Thanks to Eugene Robinson of The Washington Post and Rachel Maddow of MSNBC, some truly ridiculous blather by Haley Barbour, the governor of Mississippi and a man whose name is bruited about as a potential Republican nomination for president, has been exposed for the noxious nonsense that it is. Barbour. who is 62, recently gave an interview for Human Events, a conservative magazine and Web site, in which he tried to sell the idea that Southern Republicans in the 1960s were enlightened supporters of the civil rights movement, and that he and his generation were the ones who left the racist Democratic party for the open-minded GOP.
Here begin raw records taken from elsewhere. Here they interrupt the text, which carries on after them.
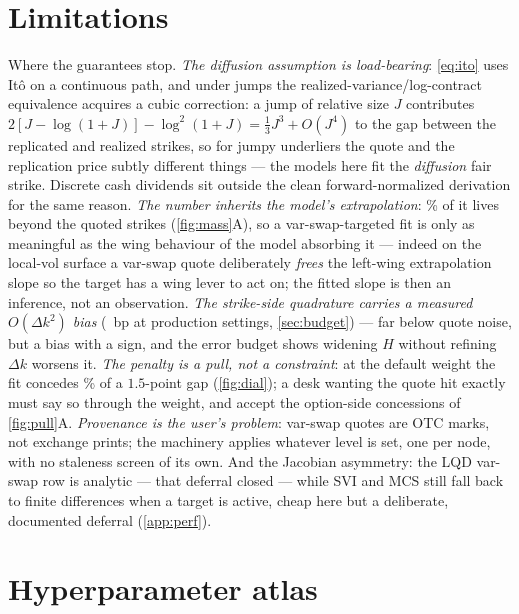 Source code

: \documentclass[11pt]{article}
\begin{document}
\section{Limitations}
\label{sec:limits}

Where the guarantees stop.  \emph{The diffusion assumption is load-bearing}:
\eqref{eq:ito} uses It\^o on a continuous path, and under jumps the
realized-variance/log-contract equivalence acquires a cubic correction:
a jump of relative size $J$ contributes
$2[J-\log(1+J)]-\log^{2}(1+J)=\tfrac13J^{3}+O(J^{4})$ to the gap between
the replicated and realized strikes, so for jumpy underliers the quote
and the replication price subtly different things --- the models here
fit the \emph{diffusion} fair strike.  Discrete cash dividends sit outside the clean
forward-normalized derivation for the same reason.  \emph{The number
inherits the model's extrapolation}: \vsrwingsharepct\% of it lives
beyond the quoted strikes (\cref{fig:mass}A), so a var-swap-targeted fit
is only as meaningful as the wing behaviour of the model absorbing it
--- indeed on the local-vol surface a var-swap quote deliberately
\emph{frees} the left-wing extrapolation slope so the target has a wing
lever to act on; the fitted slope is then an inference, not an
observation.  \emph{The strike-side quadrature carries a measured
$O(\Delta k^{2})$ bias} (\vsragreebp\ bp at production settings,
\cref{sec:budget}) --- far below quote noise, but a bias with a sign,
and the error budget shows widening $H$ without refining $\Delta k$
worsens it.  \emph{The penalty is a pull, not a constraint}: at the
default weight the fit concedes \vsrpullsharepct\% of a $1.5$-point gap
(\cref{fig:dial}); a desk wanting the quote hit exactly must say so
through the weight, and accept the option-side concessions of
\cref{fig:pull}A.  \emph{Provenance is the user's problem}: var-swap
quotes are OTC marks, not exchange prints; the machinery applies
whatever level is set, one per node, with no staleness screen of its
own.  And the Jacobian asymmetry: the LQD var-swap row is analytic ---
that deferral closed --- while SVI and MCS still fall back to finite
differences when a target is active, cheap here but a deliberate,
documented deferral (\cref{app:perf}).

\appendix
\section{Hyperparameter atlas}
\label{app:atlas}
\end{document}
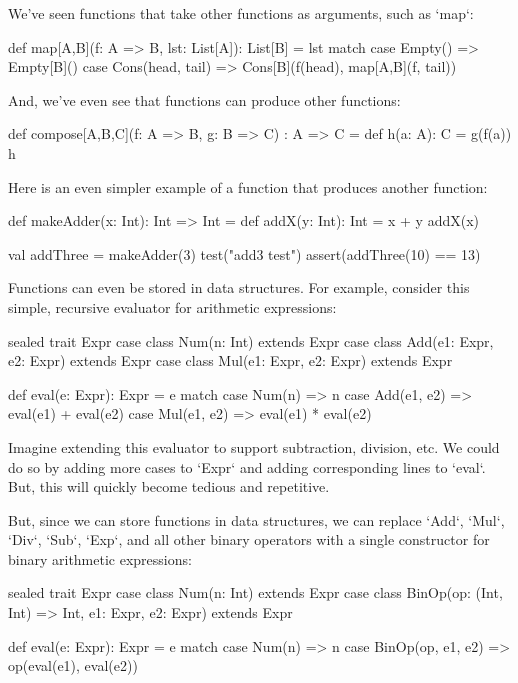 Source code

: \documentclass{book}
\begin{document}
We've seen functions that take other functions as arguments, such as `map`:

\begin{scalacode}
def map[A,B](f: A => B, lst: List[A]): List[B] = lst match {
  case Empty() => Empty[B]()
  case Cons(head, tail) => Cons[B](f(head), map[A,B](f, tail))
}
\end{scalacode}

And, we've even see that functions can produce other functions:

\begin{scalacode}
def compose[A,B,C](f: A => B, g: B => C) : A => C = {
  def h(a: A): C = { g(f(a)) }
  h
}
\end{scalacode}

Here is an even simpler example of a function that produces another function:

\begin{scalacode}
def makeAdder(x: Int): Int => Int = {
  def addX(y: Int): Int = x + y
  addX(x)
}

val addThree = makeAdder(3)
test("add3 test") {
  assert(addThree(10) == 13)
}
\end{scalacode}

Functions can even be stored in data structures. For example, consider
this simple, recursive evaluator for arithmetic expressions:

\begin{scalacode}
sealed trait Expr
case class Num(n: Int) extends Expr
case class Add(e1: Expr, e2: Expr) extends Expr
case class Mul(e1: Expr, e2: Expr) extends Expr

def eval(e: Expr): Expr = e match {
  case Num(n) => n
  case Add(e1, e2) => eval(e1) + eval(e2)
  case Mul(e1, e2) => eval(e1) * eval(e2)
}
\end{scalacode}

Imagine extending this evaluator to support subtraction, division, etc.
We could do so by adding more cases to `Expr` and adding corresponding
lines to `eval`. But, this will quickly become tedious and repetitive.

But, since we can store functions in data structures, we can replace
`Add`, `Mul`, `Div`, `Sub`, `Exp`, and all other binary operators with
a single constructor for binary arithmetic expressions:

\begin{scalacode}
sealed trait Expr
case class Num(n: Int) extends Expr
case class BinOp(op: (Int, Int) => Int, e1: Expr, e2: Expr) extends Expr

def eval(e: Expr): Expr = e match {
  case Num(n) => n
  case BinOp(op, e1, e2) => op(eval(e1), eval(e2))
}
\end{scalacode}
\end{document}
As Robinson writes: “Barbour claimed that it was “my generation” that led the switch: “my generation, who went to integrated schools. I went to integrated college — never thought twice about it.” The “old Democrats” fought integration tooth and nail, Barbour said, but “by my time, people realized that was the past, it was indefensible, it wasn’t gonna be that way anymore. And so the people who really changed the South from Democrat to Republican was a different generation from those who fought integration.”‘
As Robinson and Maddow both showed, Barbour did not attend integrated primary or secondary schools, and attended an Ol’ Miss that was, during his attendance, integrated by the grace of no more than a score of black students. It is simply not credible that in this hotbed of civil rights activity, Barbour “never thought twice” about integration; even if his mind was entirely absorbed by football, beer and coeds, a man as intelligent as Barbour had to have some exposure. He couldn’t be that oblivious.
His reading of the south’s turn to Republicanism is also ridiculous. Northern Democrats and moderate Republicans pushed the civil rights agenda. The south began turning Republican when Barry Goldwater opposed the Civil Rights Act; President Nixon‘s southern strategy was all about the building a strong Republican party on the basis of a cynical exploitation of the controversy over the fight for civil rights and full equality.
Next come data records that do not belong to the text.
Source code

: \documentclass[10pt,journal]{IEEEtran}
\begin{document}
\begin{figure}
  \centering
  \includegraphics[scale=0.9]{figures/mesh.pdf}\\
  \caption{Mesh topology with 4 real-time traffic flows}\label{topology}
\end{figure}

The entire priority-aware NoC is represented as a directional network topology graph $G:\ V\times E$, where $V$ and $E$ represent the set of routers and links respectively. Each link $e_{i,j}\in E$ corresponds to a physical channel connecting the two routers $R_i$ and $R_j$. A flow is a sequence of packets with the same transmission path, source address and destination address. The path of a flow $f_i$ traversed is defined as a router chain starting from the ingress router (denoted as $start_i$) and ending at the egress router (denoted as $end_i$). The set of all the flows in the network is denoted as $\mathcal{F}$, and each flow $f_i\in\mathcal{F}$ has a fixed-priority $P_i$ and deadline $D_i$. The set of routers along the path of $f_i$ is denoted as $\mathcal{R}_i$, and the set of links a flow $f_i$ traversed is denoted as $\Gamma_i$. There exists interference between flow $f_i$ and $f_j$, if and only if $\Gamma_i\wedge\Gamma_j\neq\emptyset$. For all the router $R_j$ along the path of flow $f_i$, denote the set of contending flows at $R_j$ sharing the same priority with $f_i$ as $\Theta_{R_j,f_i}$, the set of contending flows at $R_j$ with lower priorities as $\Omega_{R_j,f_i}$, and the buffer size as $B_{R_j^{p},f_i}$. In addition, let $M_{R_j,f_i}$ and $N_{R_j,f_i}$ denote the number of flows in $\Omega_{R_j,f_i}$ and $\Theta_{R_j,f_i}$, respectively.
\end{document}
And I’d like to hear what Barbour means about having “changed the south”, given that he sent his own children to whites-only academies, and has campaigned before white supremacists organizations.
For some reason, some members of Barbour’s generation have trouble coming to grips with the experience of the sixties. Is it that they were wrong? Or that they were on the losing side of history?
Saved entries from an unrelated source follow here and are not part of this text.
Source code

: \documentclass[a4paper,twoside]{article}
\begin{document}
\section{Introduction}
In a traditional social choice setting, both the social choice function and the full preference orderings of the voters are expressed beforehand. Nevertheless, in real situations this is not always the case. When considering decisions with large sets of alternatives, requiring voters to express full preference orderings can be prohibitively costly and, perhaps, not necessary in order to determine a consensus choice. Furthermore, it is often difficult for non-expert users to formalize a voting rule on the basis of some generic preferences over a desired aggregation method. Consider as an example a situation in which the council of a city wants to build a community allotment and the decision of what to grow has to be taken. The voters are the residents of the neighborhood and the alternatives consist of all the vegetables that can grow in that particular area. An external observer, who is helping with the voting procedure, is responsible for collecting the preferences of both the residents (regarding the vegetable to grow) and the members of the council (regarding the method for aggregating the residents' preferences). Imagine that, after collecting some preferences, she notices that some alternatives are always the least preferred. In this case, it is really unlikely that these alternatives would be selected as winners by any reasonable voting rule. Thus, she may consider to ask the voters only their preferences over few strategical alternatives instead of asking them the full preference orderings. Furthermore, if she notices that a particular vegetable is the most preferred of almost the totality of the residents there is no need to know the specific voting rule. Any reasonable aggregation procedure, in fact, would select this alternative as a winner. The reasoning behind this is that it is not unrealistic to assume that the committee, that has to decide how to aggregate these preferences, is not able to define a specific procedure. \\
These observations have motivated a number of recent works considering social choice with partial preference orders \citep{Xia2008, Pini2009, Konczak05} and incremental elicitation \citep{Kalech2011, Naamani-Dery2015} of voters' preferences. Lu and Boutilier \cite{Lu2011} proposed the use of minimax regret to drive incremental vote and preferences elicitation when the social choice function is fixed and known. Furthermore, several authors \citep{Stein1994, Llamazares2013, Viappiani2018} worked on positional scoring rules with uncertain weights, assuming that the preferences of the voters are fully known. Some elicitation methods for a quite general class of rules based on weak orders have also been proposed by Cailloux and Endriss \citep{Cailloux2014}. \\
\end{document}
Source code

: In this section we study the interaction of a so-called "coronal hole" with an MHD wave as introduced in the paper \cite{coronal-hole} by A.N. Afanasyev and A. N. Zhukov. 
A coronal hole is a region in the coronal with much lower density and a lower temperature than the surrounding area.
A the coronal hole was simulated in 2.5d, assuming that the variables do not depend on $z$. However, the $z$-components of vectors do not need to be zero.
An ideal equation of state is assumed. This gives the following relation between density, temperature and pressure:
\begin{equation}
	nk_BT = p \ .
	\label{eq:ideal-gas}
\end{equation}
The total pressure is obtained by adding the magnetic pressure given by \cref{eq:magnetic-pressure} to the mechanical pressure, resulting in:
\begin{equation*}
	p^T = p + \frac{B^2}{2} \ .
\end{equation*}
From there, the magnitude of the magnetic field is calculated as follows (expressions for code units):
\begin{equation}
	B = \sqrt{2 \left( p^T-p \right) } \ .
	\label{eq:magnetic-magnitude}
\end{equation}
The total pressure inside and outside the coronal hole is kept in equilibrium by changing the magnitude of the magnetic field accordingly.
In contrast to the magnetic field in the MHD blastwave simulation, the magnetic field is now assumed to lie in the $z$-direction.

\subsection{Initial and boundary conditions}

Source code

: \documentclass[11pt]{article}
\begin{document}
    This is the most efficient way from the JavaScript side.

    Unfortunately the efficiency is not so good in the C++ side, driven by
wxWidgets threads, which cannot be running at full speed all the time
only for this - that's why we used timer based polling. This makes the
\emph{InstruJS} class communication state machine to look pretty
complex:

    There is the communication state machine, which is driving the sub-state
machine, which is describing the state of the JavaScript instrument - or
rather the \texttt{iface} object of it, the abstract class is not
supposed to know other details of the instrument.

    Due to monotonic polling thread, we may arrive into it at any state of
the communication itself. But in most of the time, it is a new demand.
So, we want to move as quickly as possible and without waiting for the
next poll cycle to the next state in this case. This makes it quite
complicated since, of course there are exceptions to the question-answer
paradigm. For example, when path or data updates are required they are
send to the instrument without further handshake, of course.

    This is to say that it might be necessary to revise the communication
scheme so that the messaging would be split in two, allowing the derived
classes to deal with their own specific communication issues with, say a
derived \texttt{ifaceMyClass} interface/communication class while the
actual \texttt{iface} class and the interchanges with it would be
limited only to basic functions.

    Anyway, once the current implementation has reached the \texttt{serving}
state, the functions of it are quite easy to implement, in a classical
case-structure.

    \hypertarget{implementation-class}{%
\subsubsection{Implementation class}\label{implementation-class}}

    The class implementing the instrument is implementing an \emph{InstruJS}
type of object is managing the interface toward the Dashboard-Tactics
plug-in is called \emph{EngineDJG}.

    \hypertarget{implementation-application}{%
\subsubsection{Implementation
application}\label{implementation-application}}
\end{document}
I recently read Teaching the Pig to Dance, former Senator Fred Thompson‘s memoir of growing up in a small town in Tennessee in the fifties and sixties, and was struck by almost complete lack of mention of the great events of the era. Thompson was in high school and college during the Freedom Rider era; he went to school in Memphis close to the time of Martin Luther King‘s assassination. Yet his comments on events that took place so close to him go virtually unrecorded. In the one a paragraph where he discusses it, he says, “We didn’t realize a social transition was going on even though we were living right in the middle of it. I guess that is especially true if you are busy just growing up and think you have your own serious problems to worry about. My generation saw the complete changing of certain basic notions. I went from a time when almost everyone I knew thought that separation of the races was the natural order of things to a time when almost everyone I knew thought exactly the opposite. That’s quite a journey. And it’s one that thankfully my homefolks and I, along with a lot of other Americans, made together.”
How could he gloss over something like this? He acts like he was living in Brigadoon.
For about eight misguided months in 1976, I was a civil service worker at the Defense Department Personnel Service Center in south Philadelphia. This was part of the organization that bought uniforms for the military, and I was training to become a Quality Assurance Specialist in the division of hats and caps. I wasn’t a round peg in a square hole; I was a round peg in a void. But no matter. A lot of the manufacturers were located in the south, and one day, one of the manufacturers’ representatives visited. He was a middle aged in his thirties, a white man, and within an hour, he was telling this joke to me and another white colleague: “One two two blacks fellers bought a truck load of gravel. They put a tarp over the gravel to hold it down, but the tarp was loose and kept blowing off. One of the black fellers decided to go on the back and lie on top of the tarp to hold it down, and off he and the other feller went. They passed two good ol’ boys. One turned to the other and said “Look, somebody just throwed away a perfectly good nigger.”
The racism in those years was everywhere. The racism was assumed. Thompson’s blithe obliviousness is incredible. Barbour’s astonishing revisionism is sad, ludicrous, ignorant, despicable.